# What you are asked to do:
Transcribe the entries, keeping every character the same.
====== Material for this exercise ======
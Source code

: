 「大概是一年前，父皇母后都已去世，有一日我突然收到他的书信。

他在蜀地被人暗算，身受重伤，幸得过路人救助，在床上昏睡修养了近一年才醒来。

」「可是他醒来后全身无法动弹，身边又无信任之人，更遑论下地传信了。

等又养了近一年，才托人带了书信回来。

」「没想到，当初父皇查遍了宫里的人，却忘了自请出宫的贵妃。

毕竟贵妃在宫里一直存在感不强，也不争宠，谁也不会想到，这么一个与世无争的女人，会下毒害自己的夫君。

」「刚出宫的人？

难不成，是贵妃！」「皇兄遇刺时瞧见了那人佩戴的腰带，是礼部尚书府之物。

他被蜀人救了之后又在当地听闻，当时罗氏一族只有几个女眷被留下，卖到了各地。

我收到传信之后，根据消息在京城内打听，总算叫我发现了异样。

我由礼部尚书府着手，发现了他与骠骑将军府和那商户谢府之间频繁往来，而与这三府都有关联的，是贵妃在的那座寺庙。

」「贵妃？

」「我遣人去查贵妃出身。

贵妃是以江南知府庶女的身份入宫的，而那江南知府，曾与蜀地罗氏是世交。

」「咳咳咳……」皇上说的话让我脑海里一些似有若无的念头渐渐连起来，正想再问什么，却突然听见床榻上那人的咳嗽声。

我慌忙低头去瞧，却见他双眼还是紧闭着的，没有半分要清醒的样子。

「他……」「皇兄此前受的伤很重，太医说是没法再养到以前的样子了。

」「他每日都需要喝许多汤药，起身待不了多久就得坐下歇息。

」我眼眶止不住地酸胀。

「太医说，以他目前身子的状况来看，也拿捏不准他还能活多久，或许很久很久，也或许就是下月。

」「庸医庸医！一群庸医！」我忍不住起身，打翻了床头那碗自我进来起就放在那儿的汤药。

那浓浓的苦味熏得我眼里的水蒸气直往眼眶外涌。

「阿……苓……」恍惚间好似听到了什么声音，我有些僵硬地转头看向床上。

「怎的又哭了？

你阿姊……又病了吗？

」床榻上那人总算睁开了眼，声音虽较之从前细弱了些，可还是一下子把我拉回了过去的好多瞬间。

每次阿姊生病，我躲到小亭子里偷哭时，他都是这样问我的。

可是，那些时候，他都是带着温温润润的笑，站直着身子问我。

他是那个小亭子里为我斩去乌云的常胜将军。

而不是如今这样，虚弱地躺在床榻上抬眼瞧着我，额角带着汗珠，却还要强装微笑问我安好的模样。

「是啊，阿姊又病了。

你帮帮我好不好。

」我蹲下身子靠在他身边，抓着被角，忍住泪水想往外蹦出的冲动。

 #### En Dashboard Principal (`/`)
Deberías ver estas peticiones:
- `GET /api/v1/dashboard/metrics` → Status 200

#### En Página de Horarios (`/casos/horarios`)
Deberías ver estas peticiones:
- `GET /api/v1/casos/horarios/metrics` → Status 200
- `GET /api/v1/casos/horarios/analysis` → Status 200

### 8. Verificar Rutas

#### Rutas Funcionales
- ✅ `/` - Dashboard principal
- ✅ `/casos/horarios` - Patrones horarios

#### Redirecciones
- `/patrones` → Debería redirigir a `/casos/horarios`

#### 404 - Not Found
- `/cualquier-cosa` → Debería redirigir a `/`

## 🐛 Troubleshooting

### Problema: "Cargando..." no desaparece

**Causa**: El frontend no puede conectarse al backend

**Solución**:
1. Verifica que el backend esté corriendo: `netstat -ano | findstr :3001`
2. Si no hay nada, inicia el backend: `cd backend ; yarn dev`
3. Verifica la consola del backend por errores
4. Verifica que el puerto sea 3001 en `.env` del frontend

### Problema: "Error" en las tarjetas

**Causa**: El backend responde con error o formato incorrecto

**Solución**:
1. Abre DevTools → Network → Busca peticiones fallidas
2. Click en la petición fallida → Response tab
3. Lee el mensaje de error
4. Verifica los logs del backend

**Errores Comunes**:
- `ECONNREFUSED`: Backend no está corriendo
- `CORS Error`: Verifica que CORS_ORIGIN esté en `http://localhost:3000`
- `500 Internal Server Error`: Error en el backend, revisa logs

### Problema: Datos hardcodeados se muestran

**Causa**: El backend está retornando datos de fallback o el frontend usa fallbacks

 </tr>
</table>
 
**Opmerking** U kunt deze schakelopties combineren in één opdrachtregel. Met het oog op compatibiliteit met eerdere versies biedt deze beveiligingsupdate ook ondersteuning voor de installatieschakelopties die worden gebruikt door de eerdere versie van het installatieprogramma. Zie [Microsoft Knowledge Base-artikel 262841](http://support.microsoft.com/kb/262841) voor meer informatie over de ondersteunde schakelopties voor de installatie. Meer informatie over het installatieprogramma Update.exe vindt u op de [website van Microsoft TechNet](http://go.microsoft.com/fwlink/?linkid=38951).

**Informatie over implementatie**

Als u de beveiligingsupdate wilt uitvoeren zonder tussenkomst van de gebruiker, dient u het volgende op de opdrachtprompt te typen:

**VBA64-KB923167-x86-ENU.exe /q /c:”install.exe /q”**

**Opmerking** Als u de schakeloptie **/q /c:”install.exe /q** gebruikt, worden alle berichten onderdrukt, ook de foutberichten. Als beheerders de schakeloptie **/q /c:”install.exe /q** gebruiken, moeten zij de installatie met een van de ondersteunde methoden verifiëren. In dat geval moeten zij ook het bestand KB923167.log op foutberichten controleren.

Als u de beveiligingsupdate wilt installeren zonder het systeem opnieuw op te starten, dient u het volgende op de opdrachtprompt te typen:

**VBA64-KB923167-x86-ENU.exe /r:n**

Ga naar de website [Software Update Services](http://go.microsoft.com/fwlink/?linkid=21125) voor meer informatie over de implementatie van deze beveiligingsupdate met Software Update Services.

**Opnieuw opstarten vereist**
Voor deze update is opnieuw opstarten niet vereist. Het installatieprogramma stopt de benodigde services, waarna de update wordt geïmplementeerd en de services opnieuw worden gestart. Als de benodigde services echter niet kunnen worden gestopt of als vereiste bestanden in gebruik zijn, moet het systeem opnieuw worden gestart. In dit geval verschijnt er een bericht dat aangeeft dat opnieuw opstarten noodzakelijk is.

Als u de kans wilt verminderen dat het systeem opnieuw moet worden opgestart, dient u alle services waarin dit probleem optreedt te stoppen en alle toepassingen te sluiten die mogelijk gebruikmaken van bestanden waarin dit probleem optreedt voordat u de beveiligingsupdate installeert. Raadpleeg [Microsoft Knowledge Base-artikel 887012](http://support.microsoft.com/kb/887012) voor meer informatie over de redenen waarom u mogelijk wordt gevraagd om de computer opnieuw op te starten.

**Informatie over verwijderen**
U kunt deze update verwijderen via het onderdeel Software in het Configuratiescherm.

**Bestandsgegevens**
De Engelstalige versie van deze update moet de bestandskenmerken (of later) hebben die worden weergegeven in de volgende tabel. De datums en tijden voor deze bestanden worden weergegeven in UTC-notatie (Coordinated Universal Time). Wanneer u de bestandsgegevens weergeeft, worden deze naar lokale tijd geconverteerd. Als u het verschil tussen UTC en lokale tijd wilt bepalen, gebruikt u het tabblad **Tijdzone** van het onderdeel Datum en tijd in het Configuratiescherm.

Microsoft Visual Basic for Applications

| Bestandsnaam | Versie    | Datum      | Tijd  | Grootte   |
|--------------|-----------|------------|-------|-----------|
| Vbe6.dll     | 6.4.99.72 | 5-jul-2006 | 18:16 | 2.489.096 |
======
# Solution to this exercise:
Source code

: 「大概是一年前，父皇母后都已去世，有一日我突然收到他的书信。

他在蜀地被人暗算，身受重伤，幸得过路人救助，在床上昏睡修养了近一年才醒来。

」「可是他醒来后全身无法动弹，身边又无信任之人，更遑论下地传信了。

等又养了近一年，才托人带了书信回来。

」「没想到，当初父皇查遍了宫里的人，却忘了自请出宫的贵妃。

毕竟贵妃在宫里一直存在感不强，也不争宠，谁也不会想到，这么一个与世无争的女人，会下毒害自己的夫君。

」「刚出宫的人？

难不成，是贵妃！」「皇兄遇刺时瞧见了那人佩戴的腰带，是礼部尚书府之物。

他被蜀人救了之后又在当地听闻，当时罗氏一族只有几个女眷被留下，卖到了各地。

我收到传信之后，根据消息在京城内打听，总算叫我发现了异样。

我由礼部尚书府着手，发现了他与骠骑将军府和那商户谢府之间频繁往来，而与这三府都有关联的，是贵妃在的那座寺庙。

」「贵妃？

」「我遣人去查贵妃出身。

贵妃是以江南知府庶女的身份入宫的，而那江南知府，曾与蜀地罗氏是世交。

」「咳咳咳……」皇上说的话让我脑海里一些似有若无的念头渐渐连起来，正想再问什么，却突然听见床榻上那人的咳嗽声。

我慌忙低头去瞧，却见他双眼还是紧闭着的，没有半分要清醒的样子。

「他……」「皇兄此前受的伤很重，太医说是没法再养到以前的样子了。

」「他每日都需要喝许多汤药，起身待不了多久就得坐下歇息。

」我眼眶止不住地酸胀。

「太医说，以他目前身子的状况来看，也拿捏不准他还能活多久，或许很久很久，也或许就是下月。

」「庸医庸医！一群庸医！」我忍不住起身，打翻了床头那碗自我进来起就放在那儿的汤药。

那浓浓的苦味熏得我眼里的水蒸气直往眼眶外涌。

「阿……苓……」恍惚间好似听到了什么声音，我有些僵硬地转头看向床上。

「怎的又哭了？

你阿姊……又病了吗？

」床榻上那人总算睁开了眼，声音虽较之从前细弱了些，可还是一下子把我拉回了过去的好多瞬间。

每次阿姊生病，我躲到小亭子里偷哭时，他都是这样问我的。

可是，那些时候，他都是带着温温润润的笑，站直着身子问我。

他是那个小亭子里为我斩去乌云的常胜将军。

而不是如今这样，虚弱地躺在床榻上抬眼瞧着我，额角带着汗珠，却还要强装微笑问我安好的模样。

「是啊，阿姊又病了。

你帮帮我好不好。

」我蹲下身子靠在他身边，抓着被角，忍住泪水想往外蹦出的冲动。

 #### En Dashboard Principal (`/`)
Deberías ver estas peticiones:
- `GET /api/v1/dashboard/metrics` → Status 200

#### En Página de Horarios (`/casos/horarios`)
Deberías ver estas peticiones:
- `GET /api/v1/casos/horarios/metrics` → Status 200
- `GET /api/v1/casos/horarios/analysis` → Status 200

### 8. Verificar Rutas

#### Rutas Funcionales
- ✅ `/` - Dashboard principal
- ✅ `/casos/horarios` - Patrones horarios

#### Redirecciones
- `/patrones` → Debería redirigir a `/casos/horarios`

#### 404 - Not Found
- `/cualquier-cosa` → Debería redirigir a `/`

## 🐛 Troubleshooting

### Problema: "Cargando..." no desaparece

**Causa**: El frontend no puede conectarse al backend

**Solución**:
1. Verifica que el backend esté corriendo: `netstat -ano | findstr :3001`
2. Si no hay nada, inicia el backend: `cd backend ; yarn dev`
3. Verifica la consola del backend por errores
4. Verifica que el puerto sea 3001 en `.env` del frontend

### Problema: "Error" en las tarjetas

**Causa**: El backend responde con error o formato incorrecto

**Solución**:
1. Abre DevTools → Network → Busca peticiones fallidas
2. Click en la petición fallida → Response tab
3. Lee el mensaje de error
4. Verifica los logs del backend

**Errores Comunes**:
- `ECONNREFUSED`: Backend no está corriendo
- `CORS Error`: Verifica que CORS_ORIGIN esté en `http://localhost:3000`
- `500 Internal Server Error`: Error en el backend, revisa logs

### Problema: Datos hardcodeados se muestran

**Causa**: El backend está retornando datos de fallback o el frontend usa fallbacks

 </tr>
</table>
 
**Opmerking** U kunt deze schakelopties combineren in één opdrachtregel. Met het oog op compatibiliteit met eerdere versies biedt deze beveiligingsupdate ook ondersteuning voor de installatieschakelopties die worden gebruikt door de eerdere versie van het installatieprogramma. Zie [Microsoft Knowledge Base-artikel 262841](http://support.microsoft.com/kb/262841) voor meer informatie over de ondersteunde schakelopties voor de installatie. Meer informatie over het installatieprogramma Update.exe vindt u op de [website van Microsoft TechNet](http://go.microsoft.com/fwlink/?linkid=38951).

**Informatie over implementatie**

Als u de beveiligingsupdate wilt uitvoeren zonder tussenkomst van de gebruiker, dient u het volgende op de opdrachtprompt te typen:

**VBA64-KB923167-x86-ENU.exe /q /c:”install.exe /q”**

**Opmerking** Als u de schakeloptie **/q /c:”install.exe /q** gebruikt, worden alle berichten onderdrukt, ook de foutberichten. Als beheerders de schakeloptie **/q /c:”install.exe /q** gebruiken, moeten zij de installatie met een van de ondersteunde methoden verifiëren. In dat geval moeten zij ook het bestand KB923167.log op foutberichten controleren.

Als u de beveiligingsupdate wilt installeren zonder het systeem opnieuw op te starten, dient u het volgende op de opdrachtprompt te typen:

**VBA64-KB923167-x86-ENU.exe /r:n**

Ga naar de website [Software Update Services](http://go.microsoft.com/fwlink/?linkid=21125) voor meer informatie over de implementatie van deze beveiligingsupdate met Software Update Services.

**Opnieuw opstarten vereist**
Voor deze update is opnieuw opstarten niet vereist. Het installatieprogramma stopt de benodigde services, waarna de update wordt geïmplementeerd en de services opnieuw worden gestart. Als de benodigde services echter niet kunnen worden gestopt of als vereiste bestanden in gebruik zijn, moet het systeem opnieuw worden gestart. In dit geval verschijnt er een bericht dat aangeeft dat opnieuw opstarten noodzakelijk is.

Als u de kans wilt verminderen dat het systeem opnieuw moet worden opgestart, dient u alle services waarin dit probleem optreedt te stoppen en alle toepassingen te sluiten die mogelijk gebruikmaken van bestanden waarin dit probleem optreedt voordat u de beveiligingsupdate installeert. Raadpleeg [Microsoft Knowledge Base-artikel 887012](http://support.microsoft.com/kb/887012) voor meer informatie over de redenen waarom u mogelijk wordt gevraagd om de computer opnieuw op te starten.

**Informatie over verwijderen**
U kunt deze update verwijderen via het onderdeel Software in het Configuratiescherm.

**Bestandsgegevens**
De Engelstalige versie van deze update moet de bestandskenmerken (of later) hebben die worden weergegeven in de volgende tabel. De datums en tijden voor deze bestanden worden weergegeven in UTC-notatie (Coordinated Universal Time). Wanneer u de bestandsgegevens weergeeft, worden deze naar lokale tijd geconverteerd. Als u het verschil tussen UTC en lokale tijd wilt bepalen, gebruikt u het tabblad **Tijdzone** van het onderdeel Datum en tijd in het Configuratiescherm.

Microsoft Visual Basic for Applications

| Bestandsnaam | Versie    | Datum      | Tijd  | Grootte   |
|--------------|-----------|------------|-------|-----------|
| Vbe6.dll     | 6.4.99.72 | 5-jul-2006 | 18:16 | 2.489.096 |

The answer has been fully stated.